**Exercise:**
The answer must be every line below that holds the word "yönetim".

**Information provided:**
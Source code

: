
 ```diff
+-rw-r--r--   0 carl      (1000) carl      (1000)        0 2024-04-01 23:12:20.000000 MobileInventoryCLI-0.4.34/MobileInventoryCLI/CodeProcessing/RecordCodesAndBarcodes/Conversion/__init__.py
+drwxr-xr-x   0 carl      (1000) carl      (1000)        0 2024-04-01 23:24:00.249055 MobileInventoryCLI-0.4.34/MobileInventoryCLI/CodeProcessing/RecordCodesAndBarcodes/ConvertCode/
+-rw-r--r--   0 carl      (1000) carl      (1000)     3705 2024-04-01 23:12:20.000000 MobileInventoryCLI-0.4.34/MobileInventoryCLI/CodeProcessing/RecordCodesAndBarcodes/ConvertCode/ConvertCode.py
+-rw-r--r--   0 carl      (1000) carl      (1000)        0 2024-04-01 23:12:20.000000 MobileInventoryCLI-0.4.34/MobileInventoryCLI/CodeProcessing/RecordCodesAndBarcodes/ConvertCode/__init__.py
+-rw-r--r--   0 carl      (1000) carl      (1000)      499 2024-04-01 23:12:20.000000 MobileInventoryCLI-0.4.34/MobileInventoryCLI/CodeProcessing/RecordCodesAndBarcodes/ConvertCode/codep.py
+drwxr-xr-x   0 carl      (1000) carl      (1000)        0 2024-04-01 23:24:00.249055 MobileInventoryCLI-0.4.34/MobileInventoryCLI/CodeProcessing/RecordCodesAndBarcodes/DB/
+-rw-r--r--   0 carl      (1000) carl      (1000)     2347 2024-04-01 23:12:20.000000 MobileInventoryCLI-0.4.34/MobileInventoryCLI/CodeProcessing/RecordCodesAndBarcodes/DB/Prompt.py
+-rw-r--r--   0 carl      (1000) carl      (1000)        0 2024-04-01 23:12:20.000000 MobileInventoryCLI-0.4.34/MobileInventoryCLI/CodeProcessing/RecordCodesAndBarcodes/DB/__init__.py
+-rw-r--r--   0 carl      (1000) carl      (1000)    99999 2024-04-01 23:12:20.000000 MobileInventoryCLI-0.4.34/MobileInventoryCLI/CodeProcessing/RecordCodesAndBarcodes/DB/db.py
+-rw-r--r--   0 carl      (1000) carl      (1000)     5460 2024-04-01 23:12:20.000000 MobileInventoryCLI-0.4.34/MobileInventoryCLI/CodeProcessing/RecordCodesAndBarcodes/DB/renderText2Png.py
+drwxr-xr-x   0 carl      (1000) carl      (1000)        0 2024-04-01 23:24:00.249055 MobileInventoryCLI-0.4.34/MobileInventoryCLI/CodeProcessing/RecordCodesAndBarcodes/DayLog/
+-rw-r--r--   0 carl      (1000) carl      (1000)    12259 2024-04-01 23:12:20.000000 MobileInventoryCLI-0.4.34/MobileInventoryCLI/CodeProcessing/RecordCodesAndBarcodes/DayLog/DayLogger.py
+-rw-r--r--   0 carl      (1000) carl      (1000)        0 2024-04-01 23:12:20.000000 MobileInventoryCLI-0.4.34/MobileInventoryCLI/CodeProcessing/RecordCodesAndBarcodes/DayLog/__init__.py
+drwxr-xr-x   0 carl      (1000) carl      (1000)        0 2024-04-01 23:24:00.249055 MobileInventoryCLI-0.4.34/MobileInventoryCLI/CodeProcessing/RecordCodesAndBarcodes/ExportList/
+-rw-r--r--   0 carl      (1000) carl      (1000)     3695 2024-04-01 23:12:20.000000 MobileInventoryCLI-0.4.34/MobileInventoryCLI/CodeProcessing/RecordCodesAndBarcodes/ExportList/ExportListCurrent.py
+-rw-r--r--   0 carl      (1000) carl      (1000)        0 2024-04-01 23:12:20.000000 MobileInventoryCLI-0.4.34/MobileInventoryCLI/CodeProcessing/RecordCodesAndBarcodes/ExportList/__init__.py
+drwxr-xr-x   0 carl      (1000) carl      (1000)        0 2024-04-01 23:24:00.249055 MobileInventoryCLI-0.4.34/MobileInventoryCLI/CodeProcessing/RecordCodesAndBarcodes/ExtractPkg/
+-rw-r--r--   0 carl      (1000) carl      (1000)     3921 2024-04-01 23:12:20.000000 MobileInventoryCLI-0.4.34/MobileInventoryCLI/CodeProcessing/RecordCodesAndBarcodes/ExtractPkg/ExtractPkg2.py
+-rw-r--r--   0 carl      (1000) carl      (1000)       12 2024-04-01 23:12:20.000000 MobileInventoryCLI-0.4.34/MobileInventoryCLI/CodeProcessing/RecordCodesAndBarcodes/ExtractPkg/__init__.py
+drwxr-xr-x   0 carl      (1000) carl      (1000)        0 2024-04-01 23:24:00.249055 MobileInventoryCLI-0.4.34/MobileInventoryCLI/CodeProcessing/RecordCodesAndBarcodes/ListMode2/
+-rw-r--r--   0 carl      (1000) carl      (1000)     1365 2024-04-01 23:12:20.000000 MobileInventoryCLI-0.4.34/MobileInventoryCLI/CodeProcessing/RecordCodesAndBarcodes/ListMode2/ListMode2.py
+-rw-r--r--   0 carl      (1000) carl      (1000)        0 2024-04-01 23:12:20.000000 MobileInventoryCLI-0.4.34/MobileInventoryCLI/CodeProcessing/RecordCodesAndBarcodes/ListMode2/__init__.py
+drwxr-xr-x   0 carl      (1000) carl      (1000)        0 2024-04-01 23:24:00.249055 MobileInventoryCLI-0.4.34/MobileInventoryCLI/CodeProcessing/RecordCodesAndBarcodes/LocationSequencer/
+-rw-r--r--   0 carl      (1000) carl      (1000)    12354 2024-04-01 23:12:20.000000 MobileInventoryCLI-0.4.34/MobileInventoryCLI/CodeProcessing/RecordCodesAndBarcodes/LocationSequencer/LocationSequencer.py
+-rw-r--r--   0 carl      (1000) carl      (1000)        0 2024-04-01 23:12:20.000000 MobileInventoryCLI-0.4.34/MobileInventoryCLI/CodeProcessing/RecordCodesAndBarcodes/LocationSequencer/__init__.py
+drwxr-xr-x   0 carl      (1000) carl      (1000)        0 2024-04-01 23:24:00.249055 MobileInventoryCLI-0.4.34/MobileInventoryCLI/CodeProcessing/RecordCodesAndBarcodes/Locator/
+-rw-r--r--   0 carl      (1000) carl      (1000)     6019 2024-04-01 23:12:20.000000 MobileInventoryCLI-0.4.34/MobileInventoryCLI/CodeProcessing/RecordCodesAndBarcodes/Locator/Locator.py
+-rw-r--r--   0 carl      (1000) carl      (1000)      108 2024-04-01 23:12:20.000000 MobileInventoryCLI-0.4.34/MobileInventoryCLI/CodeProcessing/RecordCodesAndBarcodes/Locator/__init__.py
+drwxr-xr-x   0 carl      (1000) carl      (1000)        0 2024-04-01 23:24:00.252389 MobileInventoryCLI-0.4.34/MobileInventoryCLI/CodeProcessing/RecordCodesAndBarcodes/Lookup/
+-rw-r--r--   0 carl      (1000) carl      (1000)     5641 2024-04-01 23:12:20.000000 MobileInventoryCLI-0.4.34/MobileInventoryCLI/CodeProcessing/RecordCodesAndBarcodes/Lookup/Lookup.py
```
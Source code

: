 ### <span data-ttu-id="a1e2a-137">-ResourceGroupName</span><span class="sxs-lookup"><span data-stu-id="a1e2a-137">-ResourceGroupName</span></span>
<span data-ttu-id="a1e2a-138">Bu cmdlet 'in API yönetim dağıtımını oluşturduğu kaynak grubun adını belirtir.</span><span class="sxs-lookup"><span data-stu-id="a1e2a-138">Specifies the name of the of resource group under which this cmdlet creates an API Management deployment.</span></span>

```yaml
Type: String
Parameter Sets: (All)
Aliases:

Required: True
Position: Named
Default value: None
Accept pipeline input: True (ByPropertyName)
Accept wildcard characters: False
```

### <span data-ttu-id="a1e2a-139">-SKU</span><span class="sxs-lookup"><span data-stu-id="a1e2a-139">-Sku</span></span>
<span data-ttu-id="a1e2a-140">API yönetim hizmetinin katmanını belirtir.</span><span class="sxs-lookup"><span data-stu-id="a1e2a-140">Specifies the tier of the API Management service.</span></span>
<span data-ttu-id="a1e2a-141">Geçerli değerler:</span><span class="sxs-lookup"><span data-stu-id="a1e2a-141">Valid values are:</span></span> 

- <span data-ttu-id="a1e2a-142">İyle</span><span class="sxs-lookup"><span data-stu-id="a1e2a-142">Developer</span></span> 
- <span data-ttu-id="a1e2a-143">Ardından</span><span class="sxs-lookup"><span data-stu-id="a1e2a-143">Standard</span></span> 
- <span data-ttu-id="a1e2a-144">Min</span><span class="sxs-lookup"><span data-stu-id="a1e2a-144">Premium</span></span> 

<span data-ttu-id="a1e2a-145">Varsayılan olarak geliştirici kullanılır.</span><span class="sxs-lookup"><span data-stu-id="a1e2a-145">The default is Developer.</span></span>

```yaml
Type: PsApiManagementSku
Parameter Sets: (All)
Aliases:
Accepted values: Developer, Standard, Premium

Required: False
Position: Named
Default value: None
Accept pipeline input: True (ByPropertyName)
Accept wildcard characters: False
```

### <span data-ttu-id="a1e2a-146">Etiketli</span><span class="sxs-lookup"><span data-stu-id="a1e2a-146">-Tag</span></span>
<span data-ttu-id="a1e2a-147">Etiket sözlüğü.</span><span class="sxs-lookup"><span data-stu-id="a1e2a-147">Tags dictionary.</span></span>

**Answer to this problem:**
<span data-ttu-id="a1e2a-138">Bu cmdlet 'in API yönetim dağıtımını oluşturduğu kaynak grubun adını belirtir.</span><span class="sxs-lookup"><span data-stu-id="a1e2a-138">Specifies the name of the of resource group under which this cmdlet creates an API Management deployment.</span></span>
<span data-ttu-id="a1e2a-140">API yönetim hizmetinin katmanını belirtir.</span><span class="sxs-lookup"><span data-stu-id="a1e2a-140">Specifies the tier of the API Management service.</span></span>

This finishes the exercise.